- Fujita in 2019
- Born: May 16, 1973 (age 53) Sabae, Fukui, Japan
- Education: Aoyama Gakuin University
- Occupations: Businessman, entrepreneur, racehorse owner
- Known for: Founder of CyberAgent
- Title: Representative Director and Chairman of CyberAgent
- Spouses: Megumi Okina ​ ​(m. 2004; div. 2005)​; Former secretary ​(m. 2009)​;

= Susumu Fujita (businessman) =

Susumu Fujita (藤田 晋; born May 16, 1973) is a Japanese businessman, entrepreneur and racehorse owner. He founded CyberAgent in 1998 and served as its president until December 2025, when he became representative director and chairman. He is also president of AbemaTV, Inc. and president and chief executive officer of Zelvia, Inc., the operating company of FC Machida Zelvia.

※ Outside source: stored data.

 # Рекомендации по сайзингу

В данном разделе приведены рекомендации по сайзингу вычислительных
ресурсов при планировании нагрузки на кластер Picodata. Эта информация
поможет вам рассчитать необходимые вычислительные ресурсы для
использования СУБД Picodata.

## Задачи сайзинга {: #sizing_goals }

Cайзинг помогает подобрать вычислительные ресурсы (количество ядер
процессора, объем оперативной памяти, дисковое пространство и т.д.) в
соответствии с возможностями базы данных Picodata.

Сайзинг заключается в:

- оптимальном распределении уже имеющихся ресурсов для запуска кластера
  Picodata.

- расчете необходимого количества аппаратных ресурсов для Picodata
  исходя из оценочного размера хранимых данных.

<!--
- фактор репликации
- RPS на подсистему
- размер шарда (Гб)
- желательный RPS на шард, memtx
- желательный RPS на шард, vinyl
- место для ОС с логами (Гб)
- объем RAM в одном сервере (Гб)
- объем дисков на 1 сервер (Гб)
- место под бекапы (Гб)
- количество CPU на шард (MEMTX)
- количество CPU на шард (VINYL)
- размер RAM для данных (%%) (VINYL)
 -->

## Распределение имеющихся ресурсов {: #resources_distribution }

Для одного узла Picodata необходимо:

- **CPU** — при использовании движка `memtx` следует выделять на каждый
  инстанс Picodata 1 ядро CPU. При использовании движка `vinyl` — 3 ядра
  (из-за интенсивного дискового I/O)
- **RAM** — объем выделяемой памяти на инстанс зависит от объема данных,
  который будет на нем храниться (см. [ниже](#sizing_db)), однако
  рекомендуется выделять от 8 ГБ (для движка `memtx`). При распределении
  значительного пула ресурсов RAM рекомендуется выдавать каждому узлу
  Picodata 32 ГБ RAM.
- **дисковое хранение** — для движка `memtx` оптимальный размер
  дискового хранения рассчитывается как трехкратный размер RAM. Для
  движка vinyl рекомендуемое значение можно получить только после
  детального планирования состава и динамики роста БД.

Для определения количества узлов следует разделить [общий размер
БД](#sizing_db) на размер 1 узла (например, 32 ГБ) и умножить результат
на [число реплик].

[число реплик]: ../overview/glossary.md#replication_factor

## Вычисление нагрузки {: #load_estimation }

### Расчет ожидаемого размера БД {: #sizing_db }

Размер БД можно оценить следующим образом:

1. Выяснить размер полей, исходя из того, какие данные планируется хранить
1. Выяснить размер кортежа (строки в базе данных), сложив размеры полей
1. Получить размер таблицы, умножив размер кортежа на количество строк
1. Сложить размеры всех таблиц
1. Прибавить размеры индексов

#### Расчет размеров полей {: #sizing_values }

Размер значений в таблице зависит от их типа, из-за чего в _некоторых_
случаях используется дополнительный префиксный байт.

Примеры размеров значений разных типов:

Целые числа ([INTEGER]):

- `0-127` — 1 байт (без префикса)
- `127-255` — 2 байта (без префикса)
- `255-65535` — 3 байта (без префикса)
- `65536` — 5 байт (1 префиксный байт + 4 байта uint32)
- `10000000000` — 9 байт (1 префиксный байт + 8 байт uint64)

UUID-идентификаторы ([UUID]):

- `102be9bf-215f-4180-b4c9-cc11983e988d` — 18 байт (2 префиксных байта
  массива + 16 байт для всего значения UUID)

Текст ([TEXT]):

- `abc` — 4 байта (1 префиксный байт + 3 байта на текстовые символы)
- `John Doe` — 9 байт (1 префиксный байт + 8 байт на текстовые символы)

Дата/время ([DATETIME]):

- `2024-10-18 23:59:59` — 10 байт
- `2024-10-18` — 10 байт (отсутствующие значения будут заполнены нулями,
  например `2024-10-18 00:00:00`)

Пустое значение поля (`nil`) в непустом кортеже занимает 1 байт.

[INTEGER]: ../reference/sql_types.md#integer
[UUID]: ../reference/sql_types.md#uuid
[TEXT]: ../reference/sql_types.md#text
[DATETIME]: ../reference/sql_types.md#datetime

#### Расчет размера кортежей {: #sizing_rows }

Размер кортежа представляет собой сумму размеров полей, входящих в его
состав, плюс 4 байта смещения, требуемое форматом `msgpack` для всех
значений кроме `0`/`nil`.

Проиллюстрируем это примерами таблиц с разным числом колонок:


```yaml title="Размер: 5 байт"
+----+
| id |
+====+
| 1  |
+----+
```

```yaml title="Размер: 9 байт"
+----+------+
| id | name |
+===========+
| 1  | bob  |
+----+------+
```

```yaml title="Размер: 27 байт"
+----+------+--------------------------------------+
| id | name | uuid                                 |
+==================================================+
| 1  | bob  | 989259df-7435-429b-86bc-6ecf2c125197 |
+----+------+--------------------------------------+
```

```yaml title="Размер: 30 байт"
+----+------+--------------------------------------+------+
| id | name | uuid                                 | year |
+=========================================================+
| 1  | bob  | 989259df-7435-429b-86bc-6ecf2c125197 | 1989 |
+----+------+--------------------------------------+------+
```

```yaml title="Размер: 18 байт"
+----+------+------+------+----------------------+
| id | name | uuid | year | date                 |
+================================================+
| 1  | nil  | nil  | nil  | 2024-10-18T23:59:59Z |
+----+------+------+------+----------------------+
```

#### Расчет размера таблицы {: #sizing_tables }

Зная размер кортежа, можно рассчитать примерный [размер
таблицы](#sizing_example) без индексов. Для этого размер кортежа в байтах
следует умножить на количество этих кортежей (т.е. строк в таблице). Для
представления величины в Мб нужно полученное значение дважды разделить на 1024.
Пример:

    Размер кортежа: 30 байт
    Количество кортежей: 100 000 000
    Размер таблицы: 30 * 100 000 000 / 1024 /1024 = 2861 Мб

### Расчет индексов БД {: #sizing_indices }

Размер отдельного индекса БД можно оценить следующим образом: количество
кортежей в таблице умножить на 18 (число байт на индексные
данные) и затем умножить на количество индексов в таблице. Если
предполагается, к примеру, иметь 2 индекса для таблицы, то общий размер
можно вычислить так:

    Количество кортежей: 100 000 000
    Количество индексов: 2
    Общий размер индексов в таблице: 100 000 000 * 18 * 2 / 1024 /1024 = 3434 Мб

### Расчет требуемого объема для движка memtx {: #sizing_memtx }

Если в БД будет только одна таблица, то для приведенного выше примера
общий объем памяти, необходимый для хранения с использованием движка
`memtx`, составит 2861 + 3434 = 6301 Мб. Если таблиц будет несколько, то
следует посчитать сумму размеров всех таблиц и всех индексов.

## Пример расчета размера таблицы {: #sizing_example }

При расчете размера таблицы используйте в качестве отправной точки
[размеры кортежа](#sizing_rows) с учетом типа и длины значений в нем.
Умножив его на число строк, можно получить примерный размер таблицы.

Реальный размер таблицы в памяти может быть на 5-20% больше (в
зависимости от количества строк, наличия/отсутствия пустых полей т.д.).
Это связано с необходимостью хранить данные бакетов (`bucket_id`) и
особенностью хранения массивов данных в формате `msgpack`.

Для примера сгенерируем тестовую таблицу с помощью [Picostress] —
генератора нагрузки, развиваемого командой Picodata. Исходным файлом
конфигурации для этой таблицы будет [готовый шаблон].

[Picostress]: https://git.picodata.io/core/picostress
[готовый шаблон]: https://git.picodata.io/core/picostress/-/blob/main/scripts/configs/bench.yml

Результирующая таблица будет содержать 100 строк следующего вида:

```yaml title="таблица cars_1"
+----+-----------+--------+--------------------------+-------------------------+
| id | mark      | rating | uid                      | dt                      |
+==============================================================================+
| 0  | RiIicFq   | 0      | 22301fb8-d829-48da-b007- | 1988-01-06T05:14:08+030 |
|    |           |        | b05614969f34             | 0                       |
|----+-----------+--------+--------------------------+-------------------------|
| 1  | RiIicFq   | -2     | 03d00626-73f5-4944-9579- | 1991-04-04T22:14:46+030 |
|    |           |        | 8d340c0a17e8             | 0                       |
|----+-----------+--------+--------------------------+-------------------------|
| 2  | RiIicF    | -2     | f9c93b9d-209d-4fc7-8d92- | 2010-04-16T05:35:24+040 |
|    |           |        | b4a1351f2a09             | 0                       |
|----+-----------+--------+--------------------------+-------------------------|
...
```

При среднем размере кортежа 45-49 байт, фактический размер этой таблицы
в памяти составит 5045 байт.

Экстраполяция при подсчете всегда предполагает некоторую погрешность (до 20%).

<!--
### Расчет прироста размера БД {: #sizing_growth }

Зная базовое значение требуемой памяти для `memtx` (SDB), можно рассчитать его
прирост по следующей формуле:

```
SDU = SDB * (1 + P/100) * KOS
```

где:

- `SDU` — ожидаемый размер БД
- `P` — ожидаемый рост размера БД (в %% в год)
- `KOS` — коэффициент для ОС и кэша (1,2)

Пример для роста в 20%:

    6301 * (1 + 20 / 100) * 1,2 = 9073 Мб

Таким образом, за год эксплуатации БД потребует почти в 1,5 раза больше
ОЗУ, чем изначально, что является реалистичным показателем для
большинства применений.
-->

== Early life and education ==
Fujita was born in Sabae, Fukui Prefecture, and spent his childhood there. He graduated from Fukui Prefectural Takefu High School and studied business administration at Aoyama Gakuin University.

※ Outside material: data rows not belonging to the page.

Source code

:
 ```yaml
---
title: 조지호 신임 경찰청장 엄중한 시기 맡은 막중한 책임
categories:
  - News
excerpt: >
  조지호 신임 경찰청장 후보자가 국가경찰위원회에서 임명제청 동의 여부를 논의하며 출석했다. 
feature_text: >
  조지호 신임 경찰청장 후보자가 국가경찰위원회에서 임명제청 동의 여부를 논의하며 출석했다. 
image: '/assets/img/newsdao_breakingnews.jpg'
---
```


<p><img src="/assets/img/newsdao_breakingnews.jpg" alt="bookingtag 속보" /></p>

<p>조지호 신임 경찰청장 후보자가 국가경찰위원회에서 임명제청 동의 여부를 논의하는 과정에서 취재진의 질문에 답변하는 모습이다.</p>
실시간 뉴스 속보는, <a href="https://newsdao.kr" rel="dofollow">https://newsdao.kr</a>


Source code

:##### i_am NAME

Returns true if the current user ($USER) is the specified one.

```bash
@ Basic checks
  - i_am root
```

While at university, Fujita became interested in mahjong and considered becoming a professional player. After graduating, he joined Intelligence, Ltd. (now Persol Career) in 1997.

== CyberAgent ==
Fujita founded CyberAgent in March 1998 and became its representative director and president. The company initially focused on Internet advertising.

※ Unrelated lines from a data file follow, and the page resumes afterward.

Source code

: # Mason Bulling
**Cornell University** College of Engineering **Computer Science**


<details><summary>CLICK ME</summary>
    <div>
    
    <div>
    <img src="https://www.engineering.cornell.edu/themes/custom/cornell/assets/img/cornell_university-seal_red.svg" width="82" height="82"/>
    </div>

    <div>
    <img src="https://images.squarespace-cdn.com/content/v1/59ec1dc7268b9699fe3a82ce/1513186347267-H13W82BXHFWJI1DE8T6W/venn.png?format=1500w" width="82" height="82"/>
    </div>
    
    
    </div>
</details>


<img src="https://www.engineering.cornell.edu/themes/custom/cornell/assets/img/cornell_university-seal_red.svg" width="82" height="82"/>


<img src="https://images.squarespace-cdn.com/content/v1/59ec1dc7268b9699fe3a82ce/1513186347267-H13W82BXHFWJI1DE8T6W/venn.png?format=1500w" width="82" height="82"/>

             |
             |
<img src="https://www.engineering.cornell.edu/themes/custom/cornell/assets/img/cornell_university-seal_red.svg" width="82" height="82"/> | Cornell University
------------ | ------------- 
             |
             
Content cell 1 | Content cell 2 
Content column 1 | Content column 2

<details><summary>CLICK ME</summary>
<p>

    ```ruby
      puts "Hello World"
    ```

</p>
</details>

In March 2000, CyberAgent was listed on the Tokyo Stock Exchange Mothers market. Fujita was 26 years old at the time and was described as the youngest person to take a company public on the market.

CyberAgent later expanded into media, games and other Internet businesses. The company established Cygames in 2011 and established AbemaTV, Inc. in 2015 with TV Asahi. The resulting streaming service launched in 2016 and was later renamed Abema.

In November 2025, CyberAgent announced that Fujita would step down as president and become representative director and chairman, with Takahiro Yamauchi becoming president. The transition took effect in December 2025.

== Football ==
In 2006, Fujita became vice president of Nippon Television Football Club, the company that operated Tokyo Verdy. CyberAgent had acquired a stake in the club, but withdrew from its management two years later.

In October 2018, CyberAgent acquired 80 percent of Zelvia, Inc., the company operating FC Machida Zelvia, for approximately ¥1.1 billion. Fujita became the club's owner. He became president and chief executive officer of Zelvia, Inc. in December 2022.

== Mahjong ==
Fujita has played mahjong since childhood and became heavily involved in the game during university. In December 2014, he won the Mahjong Saikyosen tournament.

In 2016, Fujita produced the Fujita Susumu Invitational RTD League, a professional mahjong tournament broadcast on Abema. He finished as runner-up in its inaugural season.

In July 2018, Fujita became the first representative director and chairman of the organization operating the M.League. He remains its chairman as of 2026.

== Horse ownership ==

Fujita at Tokyo Racecourse in 2026

Fujita had long been interested in horse racing. In 2020, his former mentor Yasuhide Uno gave him permission to become a racehorse owner, while jockey Yutaka Take also encouraged him to enter the sport.

In May 2021, Fujita purchased a Deep Impact colt at the Chiba Thoroughbred Sale for ¥470.1 million before tax. At the 2021 JRHA Select Sale, he purchased 18 horses for a combined ¥2.367 billion.

Fujita's registration as a racehorse owner with the Japan Racing Association was approved in July 2021. His racing silks are wine-colored with an embroidered shrimp design and two white rings on the sleeves.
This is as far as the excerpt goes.